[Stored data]
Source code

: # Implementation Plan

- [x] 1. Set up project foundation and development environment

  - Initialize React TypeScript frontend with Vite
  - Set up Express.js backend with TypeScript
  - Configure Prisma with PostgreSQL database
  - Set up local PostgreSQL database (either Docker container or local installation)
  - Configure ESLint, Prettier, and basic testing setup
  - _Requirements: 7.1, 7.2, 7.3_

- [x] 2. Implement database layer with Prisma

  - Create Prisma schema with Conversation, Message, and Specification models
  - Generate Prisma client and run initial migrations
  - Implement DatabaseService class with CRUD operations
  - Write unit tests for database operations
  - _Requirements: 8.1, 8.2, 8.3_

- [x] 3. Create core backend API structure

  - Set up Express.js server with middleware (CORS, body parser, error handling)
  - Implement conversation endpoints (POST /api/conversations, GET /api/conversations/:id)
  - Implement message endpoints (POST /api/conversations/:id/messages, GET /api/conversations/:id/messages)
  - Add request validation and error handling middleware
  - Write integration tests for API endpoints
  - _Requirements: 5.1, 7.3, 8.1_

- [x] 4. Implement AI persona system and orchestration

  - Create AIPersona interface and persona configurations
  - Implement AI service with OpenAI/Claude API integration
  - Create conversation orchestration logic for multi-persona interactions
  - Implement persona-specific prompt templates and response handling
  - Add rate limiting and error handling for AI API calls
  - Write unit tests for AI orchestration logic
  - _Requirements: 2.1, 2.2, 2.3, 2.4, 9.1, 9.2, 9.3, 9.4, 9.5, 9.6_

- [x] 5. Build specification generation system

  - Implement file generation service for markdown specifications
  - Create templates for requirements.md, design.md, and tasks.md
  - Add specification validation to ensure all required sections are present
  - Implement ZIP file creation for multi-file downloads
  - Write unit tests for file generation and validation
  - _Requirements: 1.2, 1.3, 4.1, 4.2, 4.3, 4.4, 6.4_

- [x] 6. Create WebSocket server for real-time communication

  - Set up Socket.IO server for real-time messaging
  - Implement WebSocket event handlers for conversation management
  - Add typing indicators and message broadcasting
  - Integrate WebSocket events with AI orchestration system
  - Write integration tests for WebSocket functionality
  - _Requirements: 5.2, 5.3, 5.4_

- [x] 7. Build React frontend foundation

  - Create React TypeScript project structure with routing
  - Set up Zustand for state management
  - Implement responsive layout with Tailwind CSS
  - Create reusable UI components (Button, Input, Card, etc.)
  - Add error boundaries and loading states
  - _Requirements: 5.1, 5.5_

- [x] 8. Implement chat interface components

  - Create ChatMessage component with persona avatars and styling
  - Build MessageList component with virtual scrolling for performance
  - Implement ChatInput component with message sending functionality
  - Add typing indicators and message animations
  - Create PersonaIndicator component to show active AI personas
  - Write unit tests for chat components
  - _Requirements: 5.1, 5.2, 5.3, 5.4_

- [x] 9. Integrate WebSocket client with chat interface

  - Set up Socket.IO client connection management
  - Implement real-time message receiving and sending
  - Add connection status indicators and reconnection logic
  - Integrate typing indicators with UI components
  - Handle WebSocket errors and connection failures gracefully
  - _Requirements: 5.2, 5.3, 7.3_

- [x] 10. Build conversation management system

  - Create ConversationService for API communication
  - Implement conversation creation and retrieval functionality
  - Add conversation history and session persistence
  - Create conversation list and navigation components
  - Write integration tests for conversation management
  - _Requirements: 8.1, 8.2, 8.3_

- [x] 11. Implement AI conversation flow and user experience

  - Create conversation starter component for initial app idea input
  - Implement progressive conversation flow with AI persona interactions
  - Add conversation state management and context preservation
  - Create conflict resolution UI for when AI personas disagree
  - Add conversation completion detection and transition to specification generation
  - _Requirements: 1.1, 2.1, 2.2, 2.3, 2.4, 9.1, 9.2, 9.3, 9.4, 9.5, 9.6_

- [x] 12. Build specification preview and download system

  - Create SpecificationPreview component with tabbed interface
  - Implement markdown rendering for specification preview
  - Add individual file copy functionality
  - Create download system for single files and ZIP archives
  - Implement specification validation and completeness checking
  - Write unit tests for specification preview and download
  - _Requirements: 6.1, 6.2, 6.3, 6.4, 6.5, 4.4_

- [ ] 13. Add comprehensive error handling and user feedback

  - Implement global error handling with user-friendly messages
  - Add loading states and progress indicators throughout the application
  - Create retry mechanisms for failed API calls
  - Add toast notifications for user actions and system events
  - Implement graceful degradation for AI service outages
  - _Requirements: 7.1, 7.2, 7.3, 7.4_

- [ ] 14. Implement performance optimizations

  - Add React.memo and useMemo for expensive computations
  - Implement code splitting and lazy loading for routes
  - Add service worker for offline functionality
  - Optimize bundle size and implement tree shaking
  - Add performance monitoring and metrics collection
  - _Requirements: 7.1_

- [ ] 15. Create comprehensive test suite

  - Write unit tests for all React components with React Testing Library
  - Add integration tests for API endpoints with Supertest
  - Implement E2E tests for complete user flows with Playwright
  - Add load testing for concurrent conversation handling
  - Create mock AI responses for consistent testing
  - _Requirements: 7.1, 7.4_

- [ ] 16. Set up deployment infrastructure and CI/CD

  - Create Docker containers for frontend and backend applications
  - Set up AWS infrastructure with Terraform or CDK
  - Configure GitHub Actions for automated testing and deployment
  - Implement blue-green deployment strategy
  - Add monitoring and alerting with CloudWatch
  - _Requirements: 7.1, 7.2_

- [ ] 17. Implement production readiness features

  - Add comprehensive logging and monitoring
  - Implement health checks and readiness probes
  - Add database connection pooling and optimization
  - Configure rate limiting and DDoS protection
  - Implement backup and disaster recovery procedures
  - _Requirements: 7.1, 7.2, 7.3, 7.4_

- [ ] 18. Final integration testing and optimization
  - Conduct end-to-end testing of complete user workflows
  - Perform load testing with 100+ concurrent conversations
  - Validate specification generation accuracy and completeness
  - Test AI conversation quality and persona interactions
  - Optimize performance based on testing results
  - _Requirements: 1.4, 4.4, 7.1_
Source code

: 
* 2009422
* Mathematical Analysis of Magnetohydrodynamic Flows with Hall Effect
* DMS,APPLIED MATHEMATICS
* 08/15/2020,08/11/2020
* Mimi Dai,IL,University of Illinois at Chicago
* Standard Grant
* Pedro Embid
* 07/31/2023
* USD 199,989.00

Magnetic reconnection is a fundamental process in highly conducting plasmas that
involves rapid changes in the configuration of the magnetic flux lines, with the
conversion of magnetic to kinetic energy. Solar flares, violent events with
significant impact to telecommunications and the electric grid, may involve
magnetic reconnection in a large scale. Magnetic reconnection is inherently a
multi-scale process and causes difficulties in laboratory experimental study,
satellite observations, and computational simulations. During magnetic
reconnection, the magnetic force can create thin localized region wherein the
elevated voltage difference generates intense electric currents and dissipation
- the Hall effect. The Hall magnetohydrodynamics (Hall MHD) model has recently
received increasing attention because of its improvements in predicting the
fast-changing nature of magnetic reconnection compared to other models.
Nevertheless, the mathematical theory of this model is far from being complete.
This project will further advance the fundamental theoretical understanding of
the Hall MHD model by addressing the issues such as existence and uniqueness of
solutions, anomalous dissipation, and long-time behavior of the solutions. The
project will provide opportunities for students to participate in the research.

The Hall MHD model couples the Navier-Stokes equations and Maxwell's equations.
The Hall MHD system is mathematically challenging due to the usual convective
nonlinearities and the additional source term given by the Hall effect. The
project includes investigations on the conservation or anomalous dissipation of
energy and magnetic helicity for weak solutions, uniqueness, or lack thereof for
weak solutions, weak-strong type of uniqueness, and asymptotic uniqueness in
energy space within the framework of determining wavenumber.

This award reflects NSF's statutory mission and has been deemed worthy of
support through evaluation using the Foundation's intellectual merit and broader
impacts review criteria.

● **WORK TO COMPLETE**
Copy the records above. Keep every word as it is.

● **RESPONSE BELOW**
Source code

: # Implementation Plan

- [x] 1. Set up project foundation and development environment

  - Initialize React TypeScript frontend with Vite
  - Set up Express.js backend with TypeScript
  - Configure Prisma with PostgreSQL database
  - Set up local PostgreSQL database (either Docker container or local installation)
  - Configure ESLint, Prettier, and basic testing setup
  - _Requirements: 7.1, 7.2, 7.3_

- [x] 2. Implement database layer with Prisma

  - Create Prisma schema with Conversation, Message, and Specification models
  - Generate Prisma client and run initial migrations
  - Implement DatabaseService class with CRUD operations
  - Write unit tests for database operations
  - _Requirements: 8.1, 8.2, 8.3_

- [x] 3. Create core backend API structure

  - Set up Express.js server with middleware (CORS, body parser, error handling)
  - Implement conversation endpoints (POST /api/conversations, GET /api/conversations/:id)
  - Implement message endpoints (POST /api/conversations/:id/messages, GET /api/conversations/:id/messages)
  - Add request validation and error handling middleware
  - Write integration tests for API endpoints
  - _Requirements: 5.1, 7.3, 8.1_

- [x] 4. Implement AI persona system and orchestration

  - Create AIPersona interface and persona configurations
  - Implement AI service with OpenAI/Claude API integration
  - Create conversation orchestration logic for multi-persona interactions
  - Implement persona-specific prompt templates and response handling
  - Add rate limiting and error handling for AI API calls
  - Write unit tests for AI orchestration logic
  - _Requirements: 2.1, 2.2, 2.3, 2.4, 9.1, 9.2, 9.3, 9.4, 9.5, 9.6_

- [x] 5. Build specification generation system

  - Implement file generation service for markdown specifications
  - Create templates for requirements.md, design.md, and tasks.md
  - Add specification validation to ensure all required sections are present
  - Implement ZIP file creation for multi-file downloads
  - Write unit tests for file generation and validation
  - _Requirements: 1.2, 1.3, 4.1, 4.2, 4.3, 4.4, 6.4_

- [x] 6. Create WebSocket server for real-time communication

  - Set up Socket.IO server for real-time messaging
  - Implement WebSocket event handlers for conversation management
  - Add typing indicators and message broadcasting
  - Integrate WebSocket events with AI orchestration system
  - Write integration tests for WebSocket functionality
  - _Requirements: 5.2, 5.3, 5.4_

- [x] 7. Build React frontend foundation

  - Create React TypeScript project structure with routing
  - Set up Zustand for state management
  - Implement responsive layout with Tailwind CSS
  - Create reusable UI components (Button, Input, Card, etc.)
  - Add error boundaries and loading states
  - _Requirements: 5.1, 5.5_

- [x] 8. Implement chat interface components

  - Create ChatMessage component with persona avatars and styling
  - Build MessageList component with virtual scrolling for performance
  - Implement ChatInput component with message sending functionality
  - Add typing indicators and message animations
  - Create PersonaIndicator component to show active AI personas
  - Write unit tests for chat components
  - _Requirements: 5.1, 5.2, 5.3, 5.4_

- [x] 9. Integrate WebSocket client with chat interface

  - Set up Socket.IO client connection management
  - Implement real-time message receiving and sending
  - Add connection status indicators and reconnection logic
  - Integrate typing indicators with UI components
  - Handle WebSocket errors and connection failures gracefully
  - _Requirements: 5.2, 5.3, 7.3_

- [x] 10. Build conversation management system

  - Create ConversationService for API communication
  - Implement conversation creation and retrieval functionality
  - Add conversation history and session persistence
  - Create conversation list and navigation components
  - Write integration tests for conversation management
  - _Requirements: 8.1, 8.2, 8.3_

- [x] 11. Implement AI conversation flow and user experience

  - Create conversation starter component for initial app idea input
  - Implement progressive conversation flow with AI persona interactions
  - Add conversation state management and context preservation
  - Create conflict resolution UI for when AI personas disagree
  - Add conversation completion detection and transition to specification generation
  - _Requirements: 1.1, 2.1, 2.2, 2.3, 2.4, 9.1, 9.2, 9.3, 9.4, 9.5, 9.6_

- [x] 12. Build specification preview and download system

  - Create SpecificationPreview component with tabbed interface
  - Implement markdown rendering for specification preview
  - Add individual file copy functionality
  - Create download system for single files and ZIP archives
  - Implement specification validation and completeness checking
  - Write unit tests for specification preview and download
  - _Requirements: 6.1, 6.2, 6.3, 6.4, 6.5, 4.4_

- [ ] 13. Add comprehensive error handling and user feedback

  - Implement global error handling with user-friendly messages
  - Add loading states and progress indicators throughout the application
  - Create retry mechanisms for failed API calls
  - Add toast notifications for user actions and system events
  - Implement graceful degradation for AI service outages
  - _Requirements: 7.1, 7.2, 7.3, 7.4_

- [ ] 14. Implement performance optimizations

  - Add React.memo and useMemo for expensive computations
  - Implement code splitting and lazy loading for routes
  - Add service worker for offline functionality
  - Optimize bundle size and implement tree shaking
  - Add performance monitoring and metrics collection
  - _Requirements: 7.1_

- [ ] 15. Create comprehensive test suite

  - Write unit tests for all React components with React Testing Library
  - Add integration tests for API endpoints with Supertest
  - Implement E2E tests for complete user flows with Playwright
  - Add load testing for concurrent conversation handling
  - Create mock AI responses for consistent testing
  - _Requirements: 7.1, 7.4_

- [ ] 16. Set up deployment infrastructure and CI/CD

  - Create Docker containers for frontend and backend applications
  - Set up AWS infrastructure with Terraform or CDK
  - Configure GitHub Actions for automated testing and deployment
  - Implement blue-green deployment strategy
  - Add monitoring and alerting with CloudWatch
  - _Requirements: 7.1, 7.2_

- [ ] 17. Implement production readiness features

  - Add comprehensive logging and monitoring
  - Implement health checks and readiness probes
  - Add database connection pooling and optimization
  - Configure rate limiting and DDoS protection
  - Implement backup and disaster recovery procedures
  - _Requirements: 7.1, 7.2, 7.3, 7.4_

- [ ] 18. Final integration testing and optimization
  - Conduct end-to-end testing of complete user workflows
  - Perform load testing with 100+ concurrent conversations
  - Validate specification generation accuracy and completeness
  - Test AI conversation quality and persona interactions
  - Optimize performance based on testing results
  - _Requirements: 1.4, 4.4, 7.1_
Source code

: 
* 2009422
* Mathematical Analysis of Magnetohydrodynamic Flows with Hall Effect
* DMS,APPLIED MATHEMATICS
* 08/15/2020,08/11/2020
* Mimi Dai,IL,University of Illinois at Chicago
* Standard Grant
* Pedro Embid
* 07/31/2023
* USD 199,989.00

Magnetic reconnection is a fundamental process in highly conducting plasmas that
involves rapid changes in the configuration of the magnetic flux lines, with the
conversion of magnetic to kinetic energy. Solar flares, violent events with
significant impact to telecommunications and the electric grid, may involve
magnetic reconnection in a large scale. Magnetic reconnection is inherently a
multi-scale process and causes difficulties in laboratory experimental study,
satellite observations, and computational simulations. During magnetic
reconnection, the magnetic force can create thin localized region wherein the
elevated voltage difference generates intense electric currents and dissipation
- the Hall effect. The Hall magnetohydrodynamics (Hall MHD) model has recently
received increasing attention because of its improvements in predicting the
fast-changing nature of magnetic reconnection compared to other models.
Nevertheless, the mathematical theory of this model is far from being complete.
This project will further advance the fundamental theoretical understanding of
the Hall MHD model by addressing the issues such as existence and uniqueness of
solutions, anomalous dissipation, and long-time behavior of the solutions. The
project will provide opportunities for students to participate in the research.

The Hall MHD model couples the Navier-Stokes equations and Maxwell's equations.
The Hall MHD system is mathematically challenging due to the usual convective
nonlinearities and the additional source term given by the Hall effect. The
project includes investigations on the conservation or anomalous dissipation of
energy and magnetic helicity for weak solutions, uniqueness, or lack thereof for
weak solutions, weak-strong type of uniqueness, and asymptotic uniqueness in
energy space within the framework of determining wavenumber.

This award reflects NSF's statutory mission and has been deemed worthy of
support through evaluation using the Foundation's intellectual merit and broader
impacts review criteria.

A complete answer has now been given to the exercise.